(What to do) Transcribe the data in full and exactly, omitting any pictures.

[Stored records]
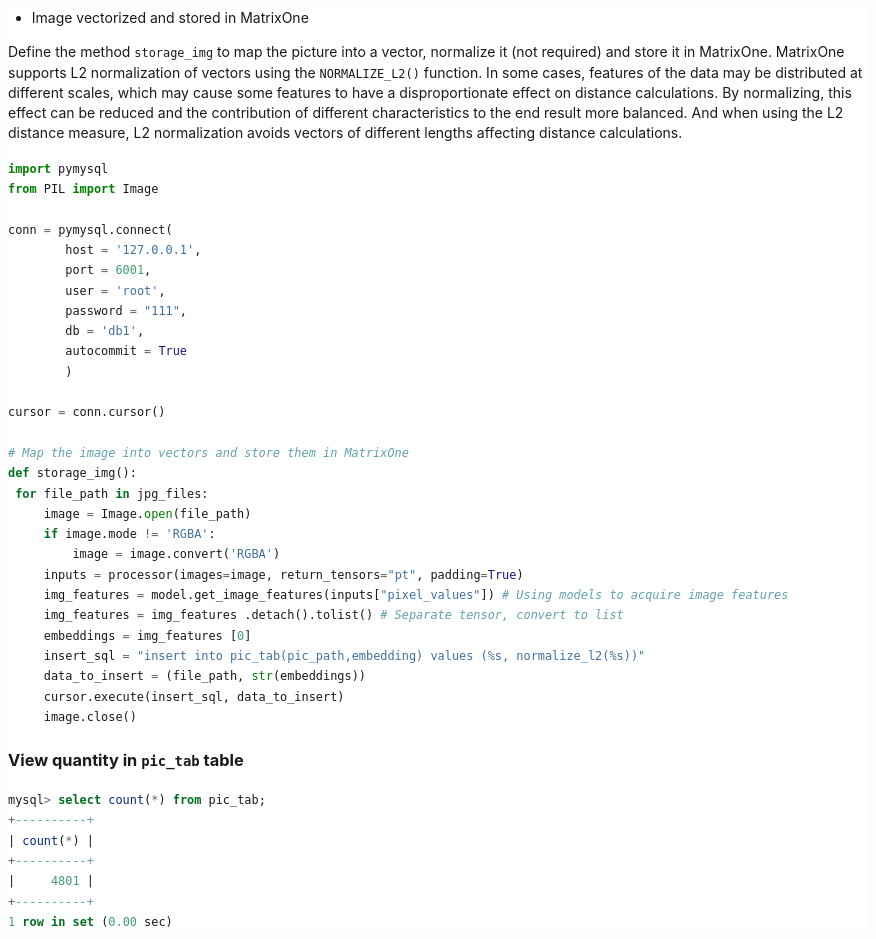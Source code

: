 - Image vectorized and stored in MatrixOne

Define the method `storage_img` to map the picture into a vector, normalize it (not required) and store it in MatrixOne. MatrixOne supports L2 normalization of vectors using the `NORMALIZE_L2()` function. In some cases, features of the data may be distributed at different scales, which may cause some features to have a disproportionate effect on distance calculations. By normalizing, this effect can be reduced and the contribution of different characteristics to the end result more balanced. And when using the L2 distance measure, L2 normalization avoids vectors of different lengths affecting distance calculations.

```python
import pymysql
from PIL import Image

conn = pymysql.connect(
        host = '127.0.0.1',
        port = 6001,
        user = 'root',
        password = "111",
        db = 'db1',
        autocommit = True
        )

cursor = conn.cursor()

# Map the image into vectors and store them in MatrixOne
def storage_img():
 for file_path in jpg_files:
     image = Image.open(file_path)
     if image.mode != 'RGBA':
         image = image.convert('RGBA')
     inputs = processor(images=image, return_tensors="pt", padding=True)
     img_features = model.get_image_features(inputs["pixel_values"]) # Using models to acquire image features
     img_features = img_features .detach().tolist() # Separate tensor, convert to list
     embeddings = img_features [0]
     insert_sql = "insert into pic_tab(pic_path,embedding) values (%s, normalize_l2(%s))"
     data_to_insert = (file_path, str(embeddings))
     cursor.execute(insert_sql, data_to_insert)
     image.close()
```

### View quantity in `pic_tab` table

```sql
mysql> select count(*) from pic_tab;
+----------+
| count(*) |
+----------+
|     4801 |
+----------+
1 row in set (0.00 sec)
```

(Exercise output)
Source code

: - Image vectorized and stored in MatrixOne

Define the method `storage_img` to map the picture into a vector, normalize it (not required) and store it in MatrixOne. MatrixOne supports L2 normalization of vectors using the `NORMALIZE_L2()` function. In some cases, features of the data may be distributed at different scales, which may cause some features to have a disproportionate effect on distance calculations. By normalizing, this effect can be reduced and the contribution of different characteristics to the end result more balanced. And when using the L2 distance measure, L2 normalization avoids vectors of different lengths affecting distance calculations.

```python
import pymysql
from PIL import Image

conn = pymysql.connect(
        host = '127.0.0.1',
        port = 6001,
        user = 'root',
        password = "111",
        db = 'db1',
        autocommit = True
        )

cursor = conn.cursor()

# Map the image into vectors and store them in MatrixOne
def storage_img():
 for file_path in jpg_files:
     image = Image.open(file_path)
     if image.mode != 'RGBA':
         image = image.convert('RGBA')
     inputs = processor(images=image, return_tensors="pt", padding=True)
     img_features = model.get_image_features(inputs["pixel_values"]) # Using models to acquire image features
     img_features = img_features .detach().tolist() # Separate tensor, convert to list
     embeddings = img_features [0]
     insert_sql = "insert into pic_tab(pic_path,embedding) values (%s, normalize_l2(%s))"
     data_to_insert = (file_path, str(embeddings))
     cursor.execute(insert_sql, data_to_insert)
     image.close()
```

### View quantity in `pic_tab` table

```sql
mysql> select count(*) from pic_tab;
+----------+
| count(*) |
+----------+
|     4801 |
+----------+
1 row in set (0.00 sec)
```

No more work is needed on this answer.